Cette autorité pourrait prendre deux formes : une émanation du Bureau aurait l'avantage de conforter celui-ci dans son rôle traditionnel de garant de la discipline au sein des assemblées et de prolonger sa compétence en matière d'incompatibilités ; ou une entité ad hoc, plus novatrice, dont les membres seraient élus à la majorité qualifiée par l'ensemble des sénateurs sur des listes comprenant des représentants de chaque groupe. Il appartiendra à notre Haute Assemblée de choisir entre ces deux options. L'autorité doit, selon le groupe de travail, être assistée par un magistrat de l'ordre judiciaire, issu de la Cour de Cassation, élu par les magistrats du siège et parmi les magistrats en exercice.

Notre quatrième objectif est de renforcer la liste des activités professionnelles incompatibles par nature avec le mandat parlementaire et de plafonner les rémunérations et autres revenus au titre de fonctions ou d'activités accessoires.

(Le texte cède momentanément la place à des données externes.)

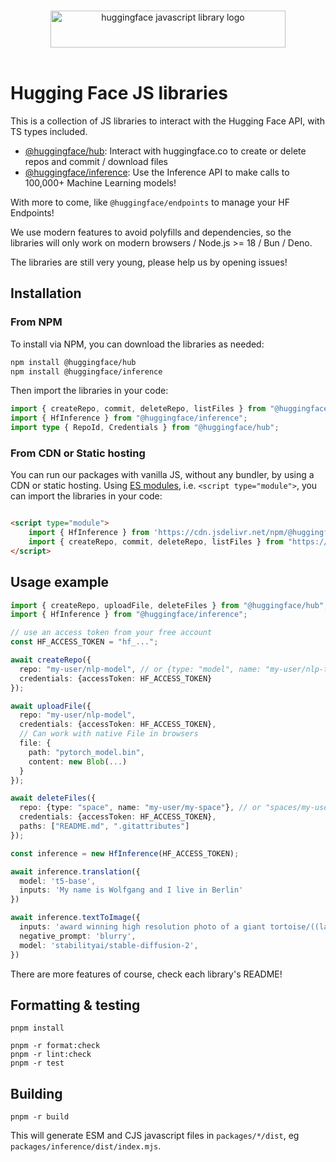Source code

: <p align="center">
  <br/>
  <picture> 
    <source media="(prefers-color-scheme: dark)" srcset="https://huggingface.co/datasets/huggingface/documentation-images/raw/main/huggingfacejs-dark.svg">
    <source media="(prefers-color-scheme: light)" srcset="https://huggingface.co/datasets/huggingface/documentation-images/raw/main/huggingfacejs-light.svg">
    <img alt="huggingface javascript library logo" src="https://huggingface.co/datasets/huggingface/documentation-images/raw/main/huggingfacejs-light.svg" width="376" height="59" style="max-width: 100%;">
  </picture>
  <br/>
  <br/>
</p>

# Hugging Face JS libraries

This is a collection of JS libraries to interact with the Hugging Face API, with TS types included.

- [@huggingface/hub](hub/README): Interact with huggingface.co to create or delete repos and commit / download files
- [@huggingface/inference](inference/README): Use the Inference API to make calls to 100,000+ Machine Learning models!

With more to come, like `@huggingface/endpoints` to manage your HF Endpoints!

We use modern features to avoid polyfills and dependencies, so the libraries will only work on modern browsers / Node.js >= 18 / Bun / Deno. 

The libraries are still very young, please help us by opening issues!

## Installation

### From NPM

To install via NPM, you can download the libraries as needed:

```bash
npm install @huggingface/hub
npm install @huggingface/inference
```

Then import the libraries in your code:

```ts
import { createRepo, commit, deleteRepo, listFiles } from "@huggingface/hub";
import { HfInference } from "@huggingface/inference";
import type { RepoId, Credentials } from "@huggingface/hub";
```

### From CDN or Static hosting

You can run our packages with vanilla JS, without any bundler, by using a CDN or static hosting. Using [ES modules](https://hacks.mozilla.org/2018/03/es-modules-a-cartoon-deep-dive/), i.e. `<script type="module">`, you can import the libraries in your code:

```html

<script type="module">
    import { HfInference } from 'https://cdn.jsdelivr.net/npm/@huggingface/inference@1.6.3/+esm';
    import { createRepo, commit, deleteRepo, listFiles } from "https://cdn.jsdelivr.net/npm/@huggingface/hub@0.5.0/+esm";
</script>
```

## Usage example

```ts
import { createRepo, uploadFile, deleteFiles } from "@huggingface/hub";
import { HfInference } from "@huggingface/inference";

// use an access token from your free account
const HF_ACCESS_TOKEN = "hf_...";

await createRepo({
  repo: "my-user/nlp-model", // or {type: "model", name: "my-user/nlp-test"},
  credentials: {accessToken: HF_ACCESS_TOKEN}
});

await uploadFile({
  repo: "my-user/nlp-model",
  credentials: {accessToken: HF_ACCESS_TOKEN},
  // Can work with native File in browsers
  file: {
    path: "pytorch_model.bin",
    content: new Blob(...) 
  }
});

await deleteFiles({
  repo: {type: "space", name: "my-user/my-space"}, // or "spaces/my-user/my-space"
  credentials: {accessToken: HF_ACCESS_TOKEN},
  paths: ["README.md", ".gitattributes"]
});

const inference = new HfInference(HF_ACCESS_TOKEN);

await inference.translation({
  model: 't5-base',
  inputs: 'My name is Wolfgang and I live in Berlin'
})

await inference.textToImage({
  inputs: 'award winning high resolution photo of a giant tortoise/((ladybird)) hybrid, [trending on artstation]',
  negative_prompt: 'blurry',
  model: 'stabilityai/stable-diffusion-2',
})
```

There are more features of course, check each library's README!

## Formatting & testing

```console
pnpm install

pnpm -r format:check
pnpm -r lint:check
pnpm -r test
```

## Building

```
pnpm -r build
```

This will generate ESM and CJS javascript files in `packages/*/dist`, eg `packages/inference/dist/index.mjs`.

Ainsi, nous proposons notamment que seuls les parlementaires qui exerçaient une fonction de conseil avant le début de leur mandat puissent continuer d'exercer cette activité pendant le mandat, et de supprimer la dérogation applicable aux professions réglementées.

Nous préconisons également l'intégration de nouvelles incompatibilités parlementaires : présidence d'un syndicat professionnel, et fonctions de direction, d'administration ou de surveillance dans les sociétés-mères des entreprises visées par le code électoral, par exemple.

Notre cinquième objectif est de mieux encadrer les relations entre les parlementaires et les entités extérieures aux assemblées. Nous proposons une déclaration des dons et avantages en nature d'un montant supérieur à 150 euros. Seraient exemptés les cadeaux d'usage entre délégations parlementaires et les cadeaux des proches.

Afin de mieux réguler l'influence des lobbies au sein du Parlement, nous proposons d'encadrer, voire de prohiber, la présence de sénateurs dans des groupes de travail ou des colloques à financement privé, en tant qu'ils apparaissent comme des outils d'influence de grands groupes privés à destination des parlementaires.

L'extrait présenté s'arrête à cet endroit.